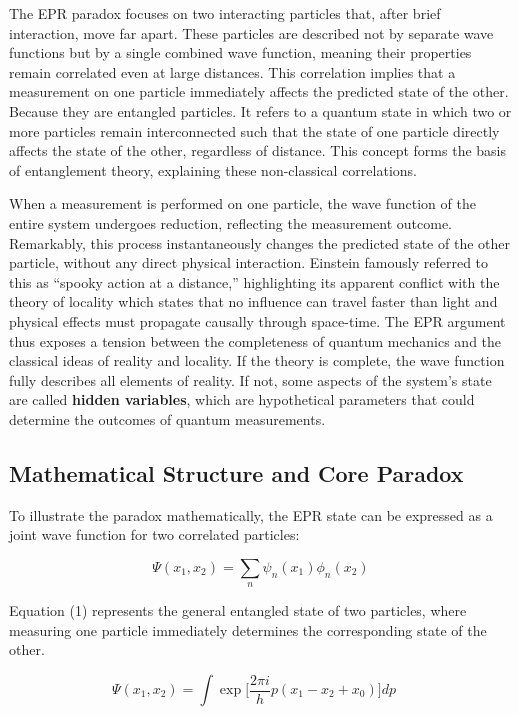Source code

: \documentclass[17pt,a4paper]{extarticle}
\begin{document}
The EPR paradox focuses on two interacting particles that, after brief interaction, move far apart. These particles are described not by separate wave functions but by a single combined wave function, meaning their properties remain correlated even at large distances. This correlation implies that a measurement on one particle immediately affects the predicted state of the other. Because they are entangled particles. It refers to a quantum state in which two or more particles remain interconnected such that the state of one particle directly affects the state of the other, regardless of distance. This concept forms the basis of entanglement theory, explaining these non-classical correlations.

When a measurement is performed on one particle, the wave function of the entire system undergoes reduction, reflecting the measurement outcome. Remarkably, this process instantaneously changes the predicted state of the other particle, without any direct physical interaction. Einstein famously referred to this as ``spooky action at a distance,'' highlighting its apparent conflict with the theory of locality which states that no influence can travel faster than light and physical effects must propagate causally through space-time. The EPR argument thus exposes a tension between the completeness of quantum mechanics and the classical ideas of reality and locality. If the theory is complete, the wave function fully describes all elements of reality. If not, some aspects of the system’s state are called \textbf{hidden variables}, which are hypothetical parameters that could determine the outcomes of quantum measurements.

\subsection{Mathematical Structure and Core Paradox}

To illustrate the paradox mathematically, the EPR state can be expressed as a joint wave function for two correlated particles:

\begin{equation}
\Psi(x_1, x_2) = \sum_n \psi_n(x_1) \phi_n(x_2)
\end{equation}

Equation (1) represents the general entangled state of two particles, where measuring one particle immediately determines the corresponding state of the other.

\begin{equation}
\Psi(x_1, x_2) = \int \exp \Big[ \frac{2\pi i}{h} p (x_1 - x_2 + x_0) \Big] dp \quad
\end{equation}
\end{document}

::::::

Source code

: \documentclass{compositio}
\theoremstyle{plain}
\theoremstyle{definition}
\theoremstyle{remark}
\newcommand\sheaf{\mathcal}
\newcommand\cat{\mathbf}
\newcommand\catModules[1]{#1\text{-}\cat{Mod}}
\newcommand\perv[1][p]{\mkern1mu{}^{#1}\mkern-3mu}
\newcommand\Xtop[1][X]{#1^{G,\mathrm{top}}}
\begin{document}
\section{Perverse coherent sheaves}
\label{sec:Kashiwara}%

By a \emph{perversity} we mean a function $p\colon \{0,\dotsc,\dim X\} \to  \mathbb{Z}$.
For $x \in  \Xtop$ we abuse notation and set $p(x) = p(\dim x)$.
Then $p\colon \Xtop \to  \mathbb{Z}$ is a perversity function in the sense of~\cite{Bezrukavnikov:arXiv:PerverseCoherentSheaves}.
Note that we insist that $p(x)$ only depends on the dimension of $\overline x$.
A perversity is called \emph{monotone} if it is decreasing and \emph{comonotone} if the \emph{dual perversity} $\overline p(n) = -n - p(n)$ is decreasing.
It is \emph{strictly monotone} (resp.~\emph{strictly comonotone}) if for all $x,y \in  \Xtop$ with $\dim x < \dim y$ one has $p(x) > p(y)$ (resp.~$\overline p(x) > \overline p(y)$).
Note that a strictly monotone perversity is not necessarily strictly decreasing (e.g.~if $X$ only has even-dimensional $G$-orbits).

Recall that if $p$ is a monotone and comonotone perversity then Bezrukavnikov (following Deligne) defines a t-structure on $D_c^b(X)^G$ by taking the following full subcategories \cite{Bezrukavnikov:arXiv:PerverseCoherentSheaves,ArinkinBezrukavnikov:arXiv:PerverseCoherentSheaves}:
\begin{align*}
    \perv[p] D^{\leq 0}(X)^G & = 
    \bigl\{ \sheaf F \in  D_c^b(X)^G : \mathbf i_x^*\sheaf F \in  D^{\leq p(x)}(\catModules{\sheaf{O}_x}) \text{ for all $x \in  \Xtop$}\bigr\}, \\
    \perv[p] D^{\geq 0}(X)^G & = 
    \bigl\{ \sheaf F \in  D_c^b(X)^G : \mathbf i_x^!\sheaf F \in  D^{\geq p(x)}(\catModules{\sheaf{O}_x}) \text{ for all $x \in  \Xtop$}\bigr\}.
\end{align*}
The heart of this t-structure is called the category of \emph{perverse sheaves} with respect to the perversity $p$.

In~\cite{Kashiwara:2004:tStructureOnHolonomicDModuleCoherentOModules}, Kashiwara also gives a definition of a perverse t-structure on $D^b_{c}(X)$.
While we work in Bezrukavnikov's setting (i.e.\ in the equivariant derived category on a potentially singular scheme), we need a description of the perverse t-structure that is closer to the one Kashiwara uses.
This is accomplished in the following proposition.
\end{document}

::::::

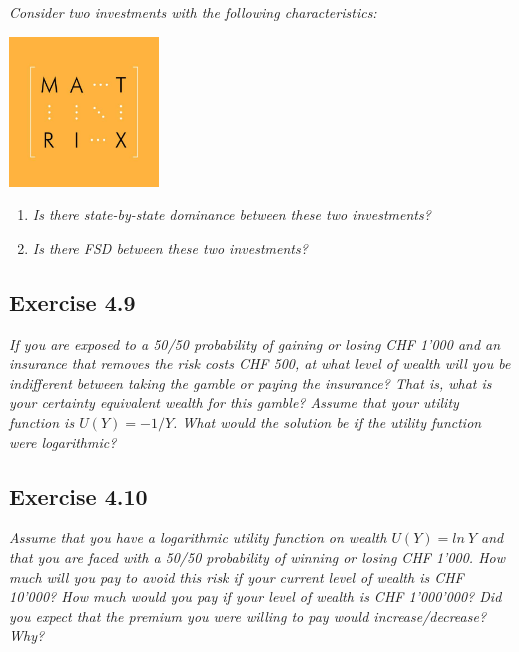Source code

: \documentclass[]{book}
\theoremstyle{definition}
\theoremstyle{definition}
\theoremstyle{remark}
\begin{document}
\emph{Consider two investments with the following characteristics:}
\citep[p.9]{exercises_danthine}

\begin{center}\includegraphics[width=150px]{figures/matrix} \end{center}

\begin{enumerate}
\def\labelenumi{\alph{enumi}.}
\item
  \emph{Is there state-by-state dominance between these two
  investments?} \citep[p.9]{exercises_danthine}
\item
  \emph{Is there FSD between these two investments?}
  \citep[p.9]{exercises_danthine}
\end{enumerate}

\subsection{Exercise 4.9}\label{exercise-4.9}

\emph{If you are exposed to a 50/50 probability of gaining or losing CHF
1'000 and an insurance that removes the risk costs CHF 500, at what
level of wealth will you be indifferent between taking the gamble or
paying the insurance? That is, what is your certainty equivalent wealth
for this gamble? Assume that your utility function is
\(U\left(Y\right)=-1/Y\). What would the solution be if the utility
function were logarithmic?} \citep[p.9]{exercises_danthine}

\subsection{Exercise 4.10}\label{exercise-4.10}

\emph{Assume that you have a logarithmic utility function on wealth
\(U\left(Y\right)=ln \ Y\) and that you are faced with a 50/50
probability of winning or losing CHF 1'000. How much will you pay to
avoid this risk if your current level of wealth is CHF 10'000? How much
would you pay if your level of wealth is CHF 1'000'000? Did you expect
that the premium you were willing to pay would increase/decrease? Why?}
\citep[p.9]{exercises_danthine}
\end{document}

::::::

** WORK REQUIRED **
A single number is the answer here: the count of lines in the material above holding the string "risk".

** ANSWER TO THIS EXERCISE **
2